Project Stage 1 - `-fdump-tree-all` part 1
Intro
In this post, I will write about my experiment and examination of dump files that are generated by gcc compiler. This post is written by me wiht ChatGPT's help.
Progress
What is dump files?
A dump file is essentially a snapshot of the internal data or transformations at a particular stage of the compiler's processing of a .c
file.
Let's take a look at what exactly is happing when you comiple a '.c file'
1. Input (.c file):
- You provide the .c file (your source code) to the compiler.
2. Compilation Stages:
- The compiler goes through multiple stages, including parsing, syntax tree generation, optimizations, and code generation.

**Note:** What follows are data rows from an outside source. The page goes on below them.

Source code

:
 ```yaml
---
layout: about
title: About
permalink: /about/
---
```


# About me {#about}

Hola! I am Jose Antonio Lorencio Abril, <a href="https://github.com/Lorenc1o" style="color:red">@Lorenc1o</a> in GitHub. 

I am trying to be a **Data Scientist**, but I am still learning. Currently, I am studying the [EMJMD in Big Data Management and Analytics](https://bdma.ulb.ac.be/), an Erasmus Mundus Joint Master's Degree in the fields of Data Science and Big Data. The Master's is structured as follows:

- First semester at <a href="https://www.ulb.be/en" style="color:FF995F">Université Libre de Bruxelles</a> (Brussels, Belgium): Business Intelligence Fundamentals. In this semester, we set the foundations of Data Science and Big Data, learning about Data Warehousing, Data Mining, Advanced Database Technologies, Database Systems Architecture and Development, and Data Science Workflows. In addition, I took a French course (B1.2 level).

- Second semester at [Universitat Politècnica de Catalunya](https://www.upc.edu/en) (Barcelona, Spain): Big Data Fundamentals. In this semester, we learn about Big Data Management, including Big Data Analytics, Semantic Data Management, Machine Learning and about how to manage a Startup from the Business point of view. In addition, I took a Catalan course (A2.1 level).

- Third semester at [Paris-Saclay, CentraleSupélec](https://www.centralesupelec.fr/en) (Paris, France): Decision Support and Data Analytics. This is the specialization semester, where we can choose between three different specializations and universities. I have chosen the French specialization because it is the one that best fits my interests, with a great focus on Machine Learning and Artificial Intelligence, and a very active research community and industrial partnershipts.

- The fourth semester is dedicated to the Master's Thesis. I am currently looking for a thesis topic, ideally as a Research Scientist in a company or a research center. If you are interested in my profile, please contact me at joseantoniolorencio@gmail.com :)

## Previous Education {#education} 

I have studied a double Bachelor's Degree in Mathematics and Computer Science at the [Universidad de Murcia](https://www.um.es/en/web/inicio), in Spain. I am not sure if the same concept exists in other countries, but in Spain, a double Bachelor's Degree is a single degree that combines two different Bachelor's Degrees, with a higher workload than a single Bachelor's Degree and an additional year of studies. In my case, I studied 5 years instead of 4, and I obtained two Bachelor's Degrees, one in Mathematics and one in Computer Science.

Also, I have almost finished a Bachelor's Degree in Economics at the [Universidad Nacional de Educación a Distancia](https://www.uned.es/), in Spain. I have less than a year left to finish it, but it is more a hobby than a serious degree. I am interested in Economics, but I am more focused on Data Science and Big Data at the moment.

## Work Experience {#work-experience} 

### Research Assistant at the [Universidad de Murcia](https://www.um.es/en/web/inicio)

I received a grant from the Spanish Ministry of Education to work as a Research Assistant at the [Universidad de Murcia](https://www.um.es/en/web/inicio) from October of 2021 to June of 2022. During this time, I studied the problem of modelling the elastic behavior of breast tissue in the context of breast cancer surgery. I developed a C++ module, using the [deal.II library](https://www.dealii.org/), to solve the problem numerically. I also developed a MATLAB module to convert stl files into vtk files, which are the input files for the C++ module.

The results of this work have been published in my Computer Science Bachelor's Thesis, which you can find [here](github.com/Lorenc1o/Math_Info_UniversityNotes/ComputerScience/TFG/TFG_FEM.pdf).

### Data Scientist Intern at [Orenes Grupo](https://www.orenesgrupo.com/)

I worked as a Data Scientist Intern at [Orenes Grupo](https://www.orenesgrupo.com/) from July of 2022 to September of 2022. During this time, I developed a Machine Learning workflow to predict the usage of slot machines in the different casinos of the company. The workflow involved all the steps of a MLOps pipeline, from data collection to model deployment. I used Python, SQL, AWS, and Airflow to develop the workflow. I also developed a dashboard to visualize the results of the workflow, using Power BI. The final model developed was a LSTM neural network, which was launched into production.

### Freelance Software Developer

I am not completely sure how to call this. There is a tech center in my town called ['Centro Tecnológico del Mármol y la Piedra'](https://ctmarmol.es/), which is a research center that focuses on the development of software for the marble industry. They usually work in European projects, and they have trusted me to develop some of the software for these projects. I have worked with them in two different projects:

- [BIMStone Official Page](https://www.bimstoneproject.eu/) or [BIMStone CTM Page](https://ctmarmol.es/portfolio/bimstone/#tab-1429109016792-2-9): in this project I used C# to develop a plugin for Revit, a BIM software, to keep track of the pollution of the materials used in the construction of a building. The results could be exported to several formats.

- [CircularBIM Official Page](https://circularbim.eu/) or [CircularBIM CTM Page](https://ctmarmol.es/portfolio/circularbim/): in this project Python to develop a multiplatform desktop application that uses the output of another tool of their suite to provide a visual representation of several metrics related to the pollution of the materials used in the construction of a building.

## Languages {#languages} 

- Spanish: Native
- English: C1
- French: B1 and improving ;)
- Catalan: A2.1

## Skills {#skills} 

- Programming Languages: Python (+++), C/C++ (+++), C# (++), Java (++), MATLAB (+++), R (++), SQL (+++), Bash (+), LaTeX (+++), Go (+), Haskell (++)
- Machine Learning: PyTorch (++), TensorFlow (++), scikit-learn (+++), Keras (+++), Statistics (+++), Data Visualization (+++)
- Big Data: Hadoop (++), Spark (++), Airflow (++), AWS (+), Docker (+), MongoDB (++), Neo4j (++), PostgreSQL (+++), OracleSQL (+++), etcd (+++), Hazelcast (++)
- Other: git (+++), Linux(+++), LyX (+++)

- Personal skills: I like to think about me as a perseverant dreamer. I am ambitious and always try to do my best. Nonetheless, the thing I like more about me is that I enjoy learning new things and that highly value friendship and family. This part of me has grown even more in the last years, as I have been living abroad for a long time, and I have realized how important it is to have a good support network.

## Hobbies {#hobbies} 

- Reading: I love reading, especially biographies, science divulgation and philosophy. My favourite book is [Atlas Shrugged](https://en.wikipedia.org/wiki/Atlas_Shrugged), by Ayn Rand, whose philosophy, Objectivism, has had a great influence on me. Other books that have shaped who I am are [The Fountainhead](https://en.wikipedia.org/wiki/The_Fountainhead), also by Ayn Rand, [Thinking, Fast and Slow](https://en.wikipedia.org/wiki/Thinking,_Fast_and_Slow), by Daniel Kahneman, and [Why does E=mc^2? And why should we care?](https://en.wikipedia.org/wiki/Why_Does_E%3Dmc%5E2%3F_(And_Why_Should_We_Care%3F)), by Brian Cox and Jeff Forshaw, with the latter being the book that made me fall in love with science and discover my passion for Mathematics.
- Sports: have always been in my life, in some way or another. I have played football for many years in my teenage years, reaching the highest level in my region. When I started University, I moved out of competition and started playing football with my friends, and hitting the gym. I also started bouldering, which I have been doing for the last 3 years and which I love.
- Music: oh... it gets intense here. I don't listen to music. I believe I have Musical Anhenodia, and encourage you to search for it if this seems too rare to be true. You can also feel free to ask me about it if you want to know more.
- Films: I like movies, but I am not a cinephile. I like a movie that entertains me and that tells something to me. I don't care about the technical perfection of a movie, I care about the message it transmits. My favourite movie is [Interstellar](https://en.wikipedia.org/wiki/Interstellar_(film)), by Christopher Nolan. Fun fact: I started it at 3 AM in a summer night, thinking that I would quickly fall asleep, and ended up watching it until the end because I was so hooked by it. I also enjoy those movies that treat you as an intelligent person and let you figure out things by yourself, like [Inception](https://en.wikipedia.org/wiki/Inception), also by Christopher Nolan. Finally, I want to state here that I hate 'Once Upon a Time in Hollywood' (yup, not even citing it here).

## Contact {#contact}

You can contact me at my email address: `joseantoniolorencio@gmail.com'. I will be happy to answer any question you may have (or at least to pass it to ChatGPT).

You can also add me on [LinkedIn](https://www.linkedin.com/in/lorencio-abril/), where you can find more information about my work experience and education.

- At each of these stages, the compiler might apply different transformations to make the code faster, smaller, or more efficient.
3. Dump Files:
- With specific flags (like -fdump-tree-all), you tell the compiler to save the output after each stage in a dump file.
- These dump files contain the data and structure of the program at that point in the compilation process.
What they are for and why they are important ?
According to ChatGPT, these dump files allow developers to review what the compiler did at each stage and understand the changes it made.
Let's Dump it
Now, I think it is time to dump the dump files by compiling a simple .c program. However, my gut-feeling tells me that it should not be too simple to see what happens to the code; so I added a for-loop, if-statement and some print statement. To see what happen to comments, I also added some comments in the C file.
Here is my simple C program.
#include <stdio.h>
int main() {
int sum = 0;
// For loop to add numbers from 1 to 5
for (int i = 1; i <= 5; i++) {
sum += i; // Add i to sum
// If statement to check if the number is even or odd
if (i % 2 == 0) {
printf("%d is even\n", i);
} else {
printf("%d is odd\n", i);
}
}
printf("Sum of numbers from 1 to 5 is: %d\n", sum);
return 0;
}
1. Let's first start with `-fdump-tree-all` option.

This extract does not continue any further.